Family Therapy With Medication Improves Depression In Bipolar Teens
Bipolar disorders are characterized by occasional periods of elevated mood, known as mania. A large portion of patients who are diagnosed with bipolar disorder present before age 18, according to the authors.

medicalnewstoday.com - In combination with medication, family-focused therapy appears to help curb depression symptoms in teens with bipolar disorder, according to a report released on September 1, 2008 in the Archives of General Psychiatry, one of the JAMA/Archives journals. 

Bipolar disorders are characterized by occasional periods of elevated mood, known as mania. A large portion of patients who are diagnosed with bipolar disorder present before age 18, according to the authors. This can have especially negative effects, they say: "Early onset of illness is associated with an unremitting course of illness, frequent switches of polarity, mixed episodes, psychosis, a high risk of suicide and poor functioning or quality of life." They continue, saying: "The past decade has witnessed a remarkable increase in diagnoses of bipolar disorder in children and adolescents and, correspondingly, drug trials for patients with early-onset disorder. There has been comparatively little controlled examination of psychotherapy for pediatric patients."

To investigate different therapies for young people with bipolar disorders, David J. Miklowitz, Ph.D., of the University of Colorado, Boulder, and colleagues conducted a randomized controlled trial in 58 adolescent outpatients with bipolar, with an average age of 14.5 years and a mood episode within the three months preceding the study.
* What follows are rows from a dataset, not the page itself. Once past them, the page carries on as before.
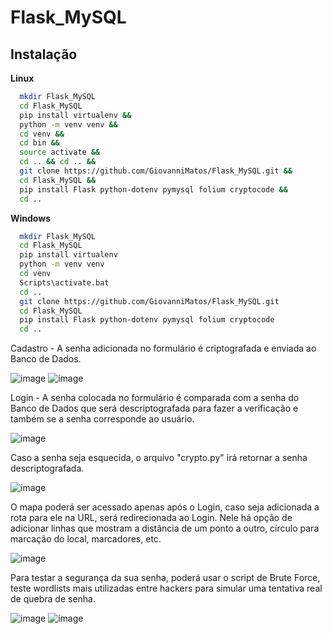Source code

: # Flask_MySQL

## Instalação

<b>Linux</b>
```bash
  mkdir Flask_MySQL
  cd Flask_MySQL
  pip install virtualenv &&
  python -m venv venv &&
  cd venv &&
  cd bin &&
  source activate &&
  cd .. && cd .. &&
  git clone https://github.com/GiovanniMatos/Flask_MySQL.git &&
  cd Flask_MySQL &&
  pip install Flask python-dotenv pymysql folium cryptocode &&
  cd ..
```
<b>Windows</b>
```bash
  mkdir Flask_MySQL
  cd Flask_MySQL
  pip install virtualenv 
  python -m venv venv 
  cd venv 
  Scripts\activate.bat
  cd ..
  git clone https://github.com/GiovanniMatos/Flask_MySQL.git 
  cd Flask_MySQL 
  pip install Flask python-dotenv pymysql folium cryptocode
  cd ..
```

Cadastro - A senha adicionada no formulário é criptografada e enviada ao Banco de Dados.

![image](https://github.com/GiovanniMatos/Flask_MySQL/assets/99231397/b0d319ad-74dd-41c3-a9cb-b23d92e0f79d)
![image](https://github.com/GiovanniMatos/Flask_MySQL/assets/99231397/a143dba9-a02f-4ada-8dfe-1aa6b3d56520)

Login - A senha colocada no formulário é comparada com a senha do Banco de Dados que será descriptografada para fazer a verificação e também se a senha corresponde ao usuário.

![image](https://github.com/GiovanniMatos/Flask_MySQL/assets/99231397/179a04f8-3fea-47b7-bb44-c439ed6567b0)

Caso a senha seja esquecida, o arquivo "crypto.py" irá retornar a senha descriptografada.

![image](https://github.com/GiovanniMatos/Flask_MySQL/assets/99231397/f1868ffe-aa2a-43dc-97cd-0646830de61d)

O mapa poderá ser acessado apenas após o Login, caso seja adicionada a rota para ele na URL, será redirecionada ao Login. Nele há opção de adicionar linhas que mostram a distância de um ponto a outro, círculo para marcação do local, marcadores, etc.

![image](https://github.com/GiovanniMatos/Flask_MySQL/assets/99231397/2a48e6ff-0374-492e-8a41-133747bfcc6c)

Para testar a segurança da sua senha, poderá usar o script de Brute Force, teste wordlists mais utilizadas entre hackers para simular uma tentativa real de quebra de senha.

![image](https://github.com/GiovanniMatos/Flask_MySQL/assets/99231397/19f940ed-9419-41d5-b4e4-9a710c0a7b13)
![image](https://github.com/GiovanniMatos/Flask_MySQL/assets/99231397/0c936067-1811-48d1-8e5b-049207a476b9)

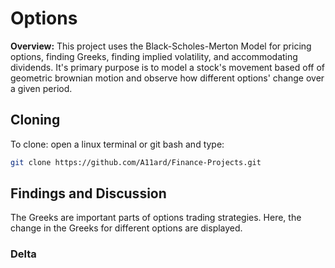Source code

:# Options

**Overview:** This project uses the Black-Scholes-Merton Model  for pricing options, finding Greeks, finding implied volatility, and accommodating dividends. It's primary purpose is to model a stock's movement based off of geometric brownian motion and observe how different options' change over a given period.

## Cloning

To clone: open a linux terminal or git bash and type:
```bash
git clone https://github.com/A11ard/Finance-Projects.git
```

## Findings and Discussion

The Greeks are important parts of options trading strategies. Here, the change in the Greeks for different options are displayed.

### Delta
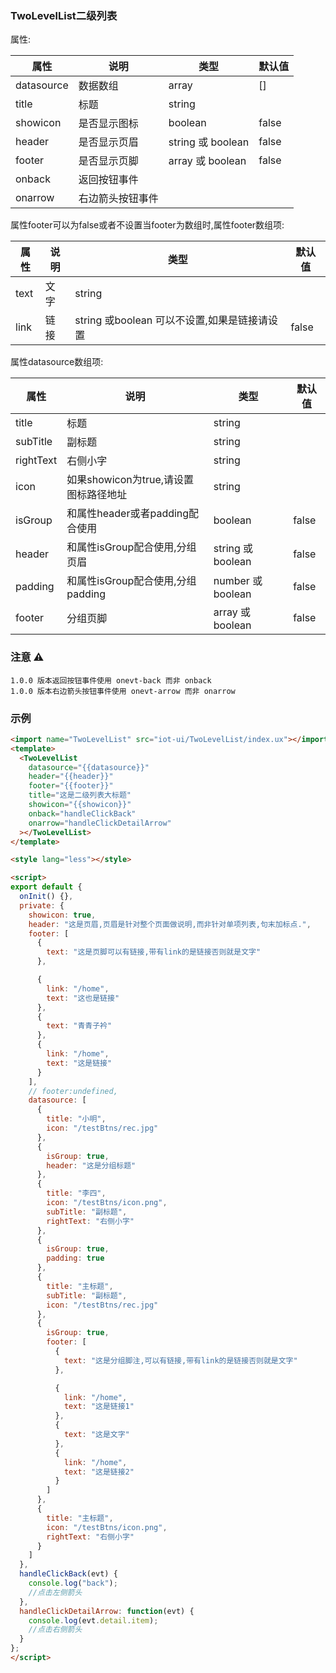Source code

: ### TwoLevelList二级列表

属性:

| 属性  | 说明   |  类型 | 默认值  |
| -----| ---- | ---- | ---- |
| datasource | 数据数组 | array | [] |
| title | 标题 | string | |
| showicon | 是否显示图标 | boolean | false |
| header | 是否显示页眉 | string 或 boolean | false |
| footer | 是否显示页脚 | array 或 boolean | false |
| onback | 返回按钮事件 | | |
| onarrow | 右边箭头按钮事件 | | |

属性footer可以为false或者不设置当footer为数组时,属性footer数组项:

| 属性  | 说明   |  类型 | 默认值  |
| -----| ---- | ---- | ---- |
| text | 文字 | string| |
| link | 链接 | string 或boolean 可以不设置,如果是链接请设置 | false|

属性datasource数组项:

| 属性  | 说明   |  类型 | 默认值  |
| -----| ---- | ---- | ---- |
| title | 标题 | string| |
| subTitle | 副标题 | string | |
| rightText | 右侧小字 | string | |
| icon | 如果showicon为true,请设置图标路径地址 | string | |
| isGroup | 和属性header或者padding配合使用 | boolean | false|
| header | 和属性isGroup配合使用,分组页眉 | string 或boolean | false |
| padding | 和属性isGroup配合使用,分组padding | number 或boolean | false |
| footer | 分组页脚 | array 或 boolean | false |

### 注意 ⚠️

```
1.0.0 版本返回按钮事件使用 onevt-back 而非 onback
1.0.0 版本右边箭头按钮事件使用 onevt-arrow 而非 onarrow

```

### 示例

``` html
<import name="TwoLevelList" src="iot-ui/TwoLevelList/index.ux"></import>
<template>
  <TwoLevelList
    datasource="{{datasource}}"
    header="{{header}}"
    footer="{{footer}}"
    title="这是二级列表大标题"
    showicon="{{showicon}}"
    onback="handleClickBack"
    onarrow="handleClickDetailArrow"
  ></TwoLevelList>
</template>

<style lang="less"></style>

<script>
export default {
  onInit() {},
  private: {
    showicon: true,
    header: "这是页眉,页眉是针对整个页面做说明,而非针对单项列表,句末加标点.",
    footer: [
      {
        text: "这是页脚可以有链接,带有link的是链接否则就是文字"
      },

      {
        link: "/home",
        text: "这也是链接"
      },
      {
        text: "青青子衿"
      },
      {
        link: "/home",
        text: "这是链接"
      }
    ],
    // footer:undefined,
    datasource: [
      {
        title: "小明",
        icon: "/testBtns/rec.jpg"
      },
      {
        isGroup: true,
        header: "这是分组标题"
      },
      {
        title: "李四",
        icon: "/testBtns/icon.png",
        subTitle: "副标题",
        rightText: "右侧小字"
      },
      {
        isGroup: true,
        padding: true
      },
      {
        title: "主标题",
        subTitle: "副标题",
        icon: "/testBtns/rec.jpg"
      },
      {
        isGroup: true,
        footer: [
          {
            text: "这是分组脚注,可以有链接,带有link的是链接否则就是文字"
          },

          {
            link: "/home",
            text: "这是链接1"
          },
          {
            text: "这是文字"
          },
          {
            link: "/home",
            text: "这是链接2"
          }
        ]
      },
      {
        title: "主标题",
        icon: "/testBtns/icon.png",
        rightText: "右侧小字"
      }
    ]
  },
  handleClickBack(evt) {
    console.log("back");
    //点击左侧箭头
  },
  handleClickDetailArrow: function(evt) {
    console.log(evt.detail.item);
    //点击右侧箭头
  }
};
</script>


```
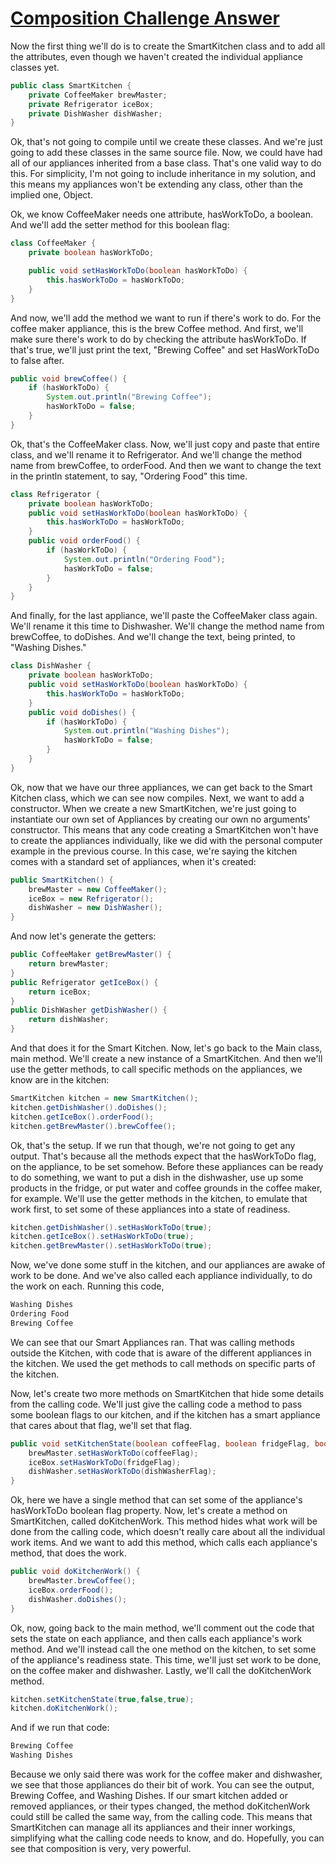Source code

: # [Composition Challenge Answer]()

Now the first thing we'll do is to create the SmartKitchen class and to add all the attributes, 
even though we haven't created the individual appliance classes yet.

```java  
public class SmartKitchen {
    private CoffeeMaker brewMaster;
    private Refrigerator iceBox;
    private DishWasher dishWasher;
}
```

Ok, that's not going to compile until we create these classes. 
And we're just going to add these classes in the same source file. 
Now, we could have had all of our appliances inherited from a base class. 
That's one valid way to do this.
For simplicity, I'm not going to include inheritance in my solution, 
and this means my appliances won't be extending any class, other than the implied one, Object.

Ok, we know CoffeeMaker needs one attribute, hasWorkToDo, a boolean. 
And we'll add the setter method for this boolean flag:

```java  
class CoffeeMaker {
    private boolean hasWorkToDo;

    public void setHasWorkToDo(boolean hasWorkToDo) {
        this.hasWorkToDo = hasWorkToDo;
    }
}
```

And now, we'll add the method we want to run if there's work to do. For the coffee maker appliance, 
this is the brew Coffee method. 
And first, we'll make sure there's work to do by checking the attribute hasWorkToDo. 
If that's true, we'll just print the text, "Brewing Coffee" and set HasWorkToDo to false after.

```java  
public void brewCoffee() {
    if (hasWorkToDo) {
        System.out.println("Brewing Coffee");
        hasWorkToDo = false;
    }
}
```

Ok, that's the CoffeeMaker class. 
Now, we'll just copy and paste that entire class, and we'll rename it to Refrigerator.
And we'll change the method name from brewCoffee, to orderFood. 
And then we want to change the text in the println statement, to say, "Ordering Food" this time.

```java  
class Refrigerator {
    private boolean hasWorkToDo;
    public void setHasWorkToDo(boolean hasWorkToDo) {
        this.hasWorkToDo = hasWorkToDo;
    }
    public void orderFood() {
        if (hasWorkToDo) {
            System.out.println("Ordering Food");
            hasWorkToDo = false;
        }
    }
}
```

And finally, for the last appliance, we'll paste the CoffeeMaker class again. 
We'll rename it this time to Dishwasher.
We'll change the method name from brewCoffee, to doDishes. 
And we'll change the text, being printed, to "Washing Dishes."

```java  
class DishWasher {
    private boolean hasWorkToDo;
    public void setHasWorkToDo(boolean hasWorkToDo) {
        this.hasWorkToDo = hasWorkToDo;
    }
    public void doDishes() {
        if (hasWorkToDo) {
            System.out.println("Washing Dishes");
            hasWorkToDo = false;
        }
    }
}
```

Ok, now that we have our three appliances, we can get back to the Smart Kitchen class, 
which we can see now compiles. 
Next, we want to add a constructor. 
When we create a new SmartKitchen, we're just going to instantiate 
our own set of Appliances by creating our own no arguments' constructor. 
This means that any code creating a SmartKitchen won't have to create the appliances individually, 
like we did with the personal computer example in the previous course. 
In this case, we're saying the kitchen comes with a standard set of appliances, when it's created:

```java  
public SmartKitchen() {
    brewMaster = new CoffeeMaker();
    iceBox = new Refrigerator();
    dishWasher = new DishWasher();
}
```

And now let's generate the getters:

```java  
public CoffeeMaker getBrewMaster() {
    return brewMaster;
}
public Refrigerator getIceBox() {
    return iceBox;
}
public DishWasher getDishWasher() {
    return dishWasher;
}
```

And that does it for the Smart Kitchen. 
Now, let's go back to the Main class, main method. 
We'll create a new instance of a SmartKitchen. And then we'll use the getter methods, 
to call specific methods on the appliances, we know are in the kitchen:

```java  
SmartKitchen kitchen = new SmartKitchen();
kitchen.getDishWasher().doDishes();
kitchen.getIceBox().orderFood();
kitchen.getBrewMaster().brewCoffee();
```
Ok, that's the setup. 
If we run that though, we're not going to get any output. 
That's because all the methods expect that the hasWorkToDo flag, on the appliance, 
to be set somehow. 
Before these appliances can be ready to do something, we want to put a dish in the dishwasher, 
use up some products in the fridge, or put water and coffee grounds in the coffee maker, for example. 
We'll use the getter methods in the kitchen, to emulate that work first, to set some of these
appliances into a state of readiness.

```java  
kitchen.getDishWasher().setHasWorkToDo(true);
kitchen.getIceBox().setHasWorkToDo(true);
kitchen.getBrewMaster().setHasWorkToDo(true);
```

Now, we've done some stuff in the kitchen, and our appliances are awake of work to be done. 
And we've also called each appliance individually, to do the work on each. Running this code,

```java  
Washing Dishes
Ordering Food
Brewing Coffee
```

We can see that our Smart Appliances ran. 
That was calling methods outside the Kitchen, with code that is aware of the different appliances 
in the kitchen. 
We used the get methods to call methods on specific parts of the kitchen.
 
Now, let's create two more methods on SmartKitchen that hide some details from the calling code. 
We'll just give the calling code a method to pass some boolean flags to our kitchen, 
and if the kitchen has a smart appliance that cares about that flag, we'll set that flag.

```java  
public void setKitchenState(boolean coffeeFlag, boolean fridgeFlag, boolean dishWasherFlag) {
    brewMaster.setHasWorkToDo(coffeeFlag);
    iceBox.setHasWorkToDo(fridgeFlag);
    dishWasher.setHasWorkToDo(dishWasherFlag);
}
```

Ok, here we have a single method that can set some of the appliance's hasWorkToDo boolean flag property. 
Now, let's create a method on SmartKitchen, called doKitchenWork. 
This method hides what work will be done from the calling code, 
which doesn't really care about all the individual work items. 
And we want to add this method, which calls each appliance's method, that does the work.

```java  
public void doKitchenWork() {
    brewMaster.brewCoffee();
    iceBox.orderFood();
    dishWasher.doDishes();
}
```
                      
Ok, now, going back to the main method, we'll comment out the code that sets the state on each appliance, 
and then calls each appliance's work method. 
And we'll instead call the one method on the kitchen, to set some of the appliance's readiness state. 
This time, we'll just set work to be done, on the coffee maker and dishwasher. 
Lastly, we'll call the doKitchenWork method.

```java  
kitchen.setKitchenState(true,false,true);
kitchen.doKitchenWork();
```

And if we run that code:

```java  
Brewing Coffee
Washing Dishes
```

Because we only said there was work for the coffee maker and dishwasher, 
we see that those appliances do their bit of work. 
You can see the output, Brewing Coffee, and Washing Dishes. 
If our smart kitchen added or removed appliances, or their types changed, 
the method doKitchenWork could still be called the same way, from the calling code. 
This means that SmartKitchen can manage all its appliances and their inner workings, 
simplifying what the calling code needs to know, and do. 
Hopefully, you can see that composition is very, very powerful.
The patients were assigned to one of two groups: either pharacotherapy and family-focused treatment for adolescents (30 subjects), or the control group administered pharmacotherapy plus enhanced care. The former treatment was 21 50-minute sessions with the patient, parents, and siblings, relating education about the disease, communication training, and problem-solving skills development. The latter treatment had three 50-minute family sessions with a particular emphasis on relapse prevention. Evaluators, blinded to the group of the patient, assessed the teens every 3-6 months for two total years.

The follow-up was completed by 60% of the family-focused therapy group and by 64.3% of the enhanced care group. No differences were found between the two groups when examining rates or recovery or in elapsed time before another episode, and a total 53 (91.4%) patients experienced full recovery from the mood episode. Patients in the famil-focused therapy group, however, recovered from depressive symptoms, in particular, more quickly. They also spent less time in depressive episodes in the evaluation period and generally had improved depressive symptoms than the patients in enhanced care.

The authors conclude with comments on the implications of these results: "To enhance full symptomatic and functional recovery among adolescents, family-focused treatment for adolescents may need to be supplemented with collaborative care interventions found effective in mania stabilization," they say. Continuing, an emphasis on "reducing conflict in family relationships, enhancing social supports and teaching interpersonal skills may underlie its stronger effects on bipolar depression."